Top of EXERCISE MATERIAL

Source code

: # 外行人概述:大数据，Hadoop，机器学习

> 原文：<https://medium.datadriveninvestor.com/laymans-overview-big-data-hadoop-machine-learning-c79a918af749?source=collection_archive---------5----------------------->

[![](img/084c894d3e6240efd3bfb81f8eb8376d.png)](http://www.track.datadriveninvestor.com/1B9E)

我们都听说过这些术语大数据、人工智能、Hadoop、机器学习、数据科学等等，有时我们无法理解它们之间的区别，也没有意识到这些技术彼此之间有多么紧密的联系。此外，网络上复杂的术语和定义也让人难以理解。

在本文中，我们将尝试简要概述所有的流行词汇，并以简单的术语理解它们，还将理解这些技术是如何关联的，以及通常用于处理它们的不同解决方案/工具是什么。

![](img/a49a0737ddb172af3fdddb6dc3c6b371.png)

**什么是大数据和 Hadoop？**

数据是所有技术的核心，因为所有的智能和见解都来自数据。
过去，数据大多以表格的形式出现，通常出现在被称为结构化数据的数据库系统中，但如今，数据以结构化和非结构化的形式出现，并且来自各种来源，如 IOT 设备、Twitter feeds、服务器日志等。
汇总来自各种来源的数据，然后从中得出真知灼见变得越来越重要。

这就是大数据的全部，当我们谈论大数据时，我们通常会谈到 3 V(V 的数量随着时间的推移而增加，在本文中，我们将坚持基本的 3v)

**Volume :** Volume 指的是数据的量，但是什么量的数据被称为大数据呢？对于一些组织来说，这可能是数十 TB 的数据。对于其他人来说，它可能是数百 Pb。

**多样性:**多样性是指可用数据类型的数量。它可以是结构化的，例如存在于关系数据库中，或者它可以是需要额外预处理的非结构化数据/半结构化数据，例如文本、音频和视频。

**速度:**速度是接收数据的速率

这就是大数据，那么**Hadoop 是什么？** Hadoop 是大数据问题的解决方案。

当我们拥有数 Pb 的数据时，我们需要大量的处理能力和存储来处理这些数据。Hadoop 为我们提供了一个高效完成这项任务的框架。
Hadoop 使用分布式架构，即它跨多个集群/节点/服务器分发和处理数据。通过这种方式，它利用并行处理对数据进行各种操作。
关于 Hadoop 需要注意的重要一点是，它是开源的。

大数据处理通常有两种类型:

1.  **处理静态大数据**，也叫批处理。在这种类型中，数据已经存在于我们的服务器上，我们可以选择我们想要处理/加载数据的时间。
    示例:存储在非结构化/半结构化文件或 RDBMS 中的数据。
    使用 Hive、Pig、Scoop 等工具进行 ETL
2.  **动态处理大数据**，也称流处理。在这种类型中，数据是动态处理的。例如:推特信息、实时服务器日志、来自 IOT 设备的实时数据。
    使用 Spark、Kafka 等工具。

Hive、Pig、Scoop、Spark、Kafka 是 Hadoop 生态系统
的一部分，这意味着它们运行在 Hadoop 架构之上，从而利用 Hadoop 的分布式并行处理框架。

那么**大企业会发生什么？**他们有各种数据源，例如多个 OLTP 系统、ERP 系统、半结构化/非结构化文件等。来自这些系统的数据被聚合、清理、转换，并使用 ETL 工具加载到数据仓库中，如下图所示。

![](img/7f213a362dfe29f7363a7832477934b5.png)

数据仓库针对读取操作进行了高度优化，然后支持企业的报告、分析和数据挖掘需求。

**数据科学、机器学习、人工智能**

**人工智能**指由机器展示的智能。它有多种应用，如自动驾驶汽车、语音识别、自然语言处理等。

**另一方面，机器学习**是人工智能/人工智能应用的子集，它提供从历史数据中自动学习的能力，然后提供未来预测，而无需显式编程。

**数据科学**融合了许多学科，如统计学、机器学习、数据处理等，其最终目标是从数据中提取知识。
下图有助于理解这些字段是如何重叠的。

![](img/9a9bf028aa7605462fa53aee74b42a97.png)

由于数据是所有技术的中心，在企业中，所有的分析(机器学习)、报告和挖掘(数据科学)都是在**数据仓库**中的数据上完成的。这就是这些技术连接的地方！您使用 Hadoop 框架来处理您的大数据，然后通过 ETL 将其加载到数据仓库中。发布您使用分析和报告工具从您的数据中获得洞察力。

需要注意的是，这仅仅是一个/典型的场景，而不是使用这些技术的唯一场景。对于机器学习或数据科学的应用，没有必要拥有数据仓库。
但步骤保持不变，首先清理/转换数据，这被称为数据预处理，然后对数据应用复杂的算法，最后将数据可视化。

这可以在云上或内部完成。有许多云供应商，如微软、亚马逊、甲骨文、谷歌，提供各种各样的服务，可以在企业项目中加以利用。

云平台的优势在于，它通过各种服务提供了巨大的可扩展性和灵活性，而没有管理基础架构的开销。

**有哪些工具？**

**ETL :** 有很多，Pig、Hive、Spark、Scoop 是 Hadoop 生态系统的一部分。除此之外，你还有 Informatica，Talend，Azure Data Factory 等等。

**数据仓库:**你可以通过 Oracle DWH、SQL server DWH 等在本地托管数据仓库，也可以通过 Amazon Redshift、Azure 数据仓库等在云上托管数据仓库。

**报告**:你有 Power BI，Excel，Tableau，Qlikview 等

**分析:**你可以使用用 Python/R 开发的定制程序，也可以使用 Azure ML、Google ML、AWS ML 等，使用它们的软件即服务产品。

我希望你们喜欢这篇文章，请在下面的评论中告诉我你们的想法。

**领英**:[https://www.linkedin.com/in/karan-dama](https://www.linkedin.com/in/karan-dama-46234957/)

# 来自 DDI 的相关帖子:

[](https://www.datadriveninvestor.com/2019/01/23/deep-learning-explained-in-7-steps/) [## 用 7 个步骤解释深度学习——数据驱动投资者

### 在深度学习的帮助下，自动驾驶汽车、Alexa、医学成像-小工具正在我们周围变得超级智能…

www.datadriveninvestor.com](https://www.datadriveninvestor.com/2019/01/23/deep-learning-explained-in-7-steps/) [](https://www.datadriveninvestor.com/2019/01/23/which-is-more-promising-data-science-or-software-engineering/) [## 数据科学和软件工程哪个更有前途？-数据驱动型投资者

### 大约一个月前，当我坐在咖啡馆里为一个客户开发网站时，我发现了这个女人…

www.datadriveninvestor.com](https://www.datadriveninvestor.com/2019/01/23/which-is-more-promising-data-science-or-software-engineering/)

Bottom of EXERCISE MATERIAL

WHAT YOU SHOULD DO: Print the records above again, every one, exactly as written.

EXERCISE RESULT:
Source code

: # 外行人概述:大数据，Hadoop，机器学习

> 原文：<https://medium.datadriveninvestor.com/laymans-overview-big-data-hadoop-machine-learning-c79a918af749?source=collection_archive---------5----------------------->

[![](img/084c894d3e6240efd3bfb81f8eb8376d.png)](http://www.track.datadriveninvestor.com/1B9E)

我们都听说过这些术语大数据、人工智能、Hadoop、机器学习、数据科学等等，有时我们无法理解它们之间的区别，也没有意识到这些技术彼此之间有多么紧密的联系。此外，网络上复杂的术语和定义也让人难以理解。

在本文中，我们将尝试简要概述所有的流行词汇，并以简单的术语理解它们，还将理解这些技术是如何关联的，以及通常用于处理它们的不同解决方案/工具是什么。

![](img/a49a0737ddb172af3fdddb6dc3c6b371.png)

**什么是大数据和 Hadoop？**

数据是所有技术的核心，因为所有的智能和见解都来自数据。
过去，数据大多以表格的形式出现，通常出现在被称为结构化数据的数据库系统中，但如今，数据以结构化和非结构化的形式出现，并且来自各种来源，如 IOT 设备、Twitter feeds、服务器日志等。
汇总来自各种来源的数据，然后从中得出真知灼见变得越来越重要。

这就是大数据的全部，当我们谈论大数据时，我们通常会谈到 3 V(V 的数量随着时间的推移而增加，在本文中，我们将坚持基本的 3v)

**Volume :** Volume 指的是数据的量，但是什么量的数据被称为大数据呢？对于一些组织来说，这可能是数十 TB 的数据。对于其他人来说，它可能是数百 Pb。

**多样性:**多样性是指可用数据类型的数量。它可以是结构化的，例如存在于关系数据库中，或者它可以是需要额外预处理的非结构化数据/半结构化数据，例如文本、音频和视频。

**速度:**速度是接收数据的速率

这就是大数据，那么**Hadoop 是什么？** Hadoop 是大数据问题的解决方案。

当我们拥有数 Pb 的数据时，我们需要大量的处理能力和存储来处理这些数据。Hadoop 为我们提供了一个高效完成这项任务的框架。
Hadoop 使用分布式架构，即它跨多个集群/节点/服务器分发和处理数据。通过这种方式，它利用并行处理对数据进行各种操作。
关于 Hadoop 需要注意的重要一点是，它是开源的。

大数据处理通常有两种类型:

1.  **处理静态大数据**，也叫批处理。在这种类型中，数据已经存在于我们的服务器上，我们可以选择我们想要处理/加载数据的时间。
    示例:存储在非结构化/半结构化文件或 RDBMS 中的数据。
    使用 Hive、Pig、Scoop 等工具进行 ETL
2.  **动态处理大数据**，也称流处理。在这种类型中，数据是动态处理的。例如:推特信息、实时服务器日志、来自 IOT 设备的实时数据。
    使用 Spark、Kafka 等工具。

Hive、Pig、Scoop、Spark、Kafka 是 Hadoop 生态系统
的一部分，这意味着它们运行在 Hadoop 架构之上，从而利用 Hadoop 的分布式并行处理框架。

那么**大企业会发生什么？**他们有各种数据源，例如多个 OLTP 系统、ERP 系统、半结构化/非结构化文件等。来自这些系统的数据被聚合、清理、转换，并使用 ETL 工具加载到数据仓库中，如下图所示。

![](img/7f213a362dfe29f7363a7832477934b5.png)

数据仓库针对读取操作进行了高度优化，然后支持企业的报告、分析和数据挖掘需求。

**数据科学、机器学习、人工智能**

**人工智能**指由机器展示的智能。它有多种应用，如自动驾驶汽车、语音识别、自然语言处理等。

**另一方面，机器学习**是人工智能/人工智能应用的子集，它提供从历史数据中自动学习的能力，然后提供未来预测，而无需显式编程。

**数据科学**融合了许多学科，如统计学、机器学习、数据处理等，其最终目标是从数据中提取知识。
下图有助于理解这些字段是如何重叠的。

![](img/9a9bf028aa7605462fa53aee74b42a97.png)

由于数据是所有技术的中心，在企业中，所有的分析(机器学习)、报告和挖掘(数据科学)都是在**数据仓库**中的数据上完成的。这就是这些技术连接的地方！您使用 Hadoop 框架来处理您的大数据，然后通过 ETL 将其加载到数据仓库中。发布您使用分析和报告工具从您的数据中获得洞察力。

需要注意的是，这仅仅是一个/典型的场景，而不是使用这些技术的唯一场景。对于机器学习或数据科学的应用，没有必要拥有数据仓库。
但步骤保持不变，首先清理/转换数据，这被称为数据预处理，然后对数据应用复杂的算法，最后将数据可视化。

这可以在云上或内部完成。有许多云供应商，如微软、亚马逊、甲骨文、谷歌，提供各种各样的服务，可以在企业项目中加以利用。

云平台的优势在于，它通过各种服务提供了巨大的可扩展性和灵活性，而没有管理基础架构的开销。

**有哪些工具？**

**ETL :** 有很多，Pig、Hive、Spark、Scoop 是 Hadoop 生态系统的一部分。除此之外，你还有 Informatica，Talend，Azure Data Factory 等等。

**数据仓库:**你可以通过 Oracle DWH、SQL server DWH 等在本地托管数据仓库，也可以通过 Amazon Redshift、Azure 数据仓库等在云上托管数据仓库。

**报告**:你有 Power BI，Excel，Tableau，Qlikview 等

**分析:**你可以使用用 Python/R 开发的定制程序，也可以使用 Azure ML、Google ML、AWS ML 等，使用它们的软件即服务产品。

我希望你们喜欢这篇文章，请在下面的评论中告诉我你们的想法。

**领英**:[https://www.linkedin.com/in/karan-dama](https://www.linkedin.com/in/karan-dama-46234957/)

# 来自 DDI 的相关帖子:

[](https://www.datadriveninvestor.com/2019/01/23/deep-learning-explained-in-7-steps/) [## 用 7 个步骤解释深度学习——数据驱动投资者

### 在深度学习的帮助下，自动驾驶汽车、Alexa、医学成像-小工具正在我们周围变得超级智能…

www.datadriveninvestor.com](https://www.datadriveninvestor.com/2019/01/23/deep-learning-explained-in-7-steps/) [](https://www.datadriveninvestor.com/2019/01/23/which-is-more-promising-data-science-or-software-engineering/) [## 数据科学和软件工程哪个更有前途？-数据驱动型投资者

### 大约一个月前，当我坐在咖啡馆里为一个客户开发网站时，我发现了这个女人…

www.datadriveninvestor.com](https://www.datadriveninvestor.com/2019/01/23/which-is-more-promising-data-science-or-software-engineering/)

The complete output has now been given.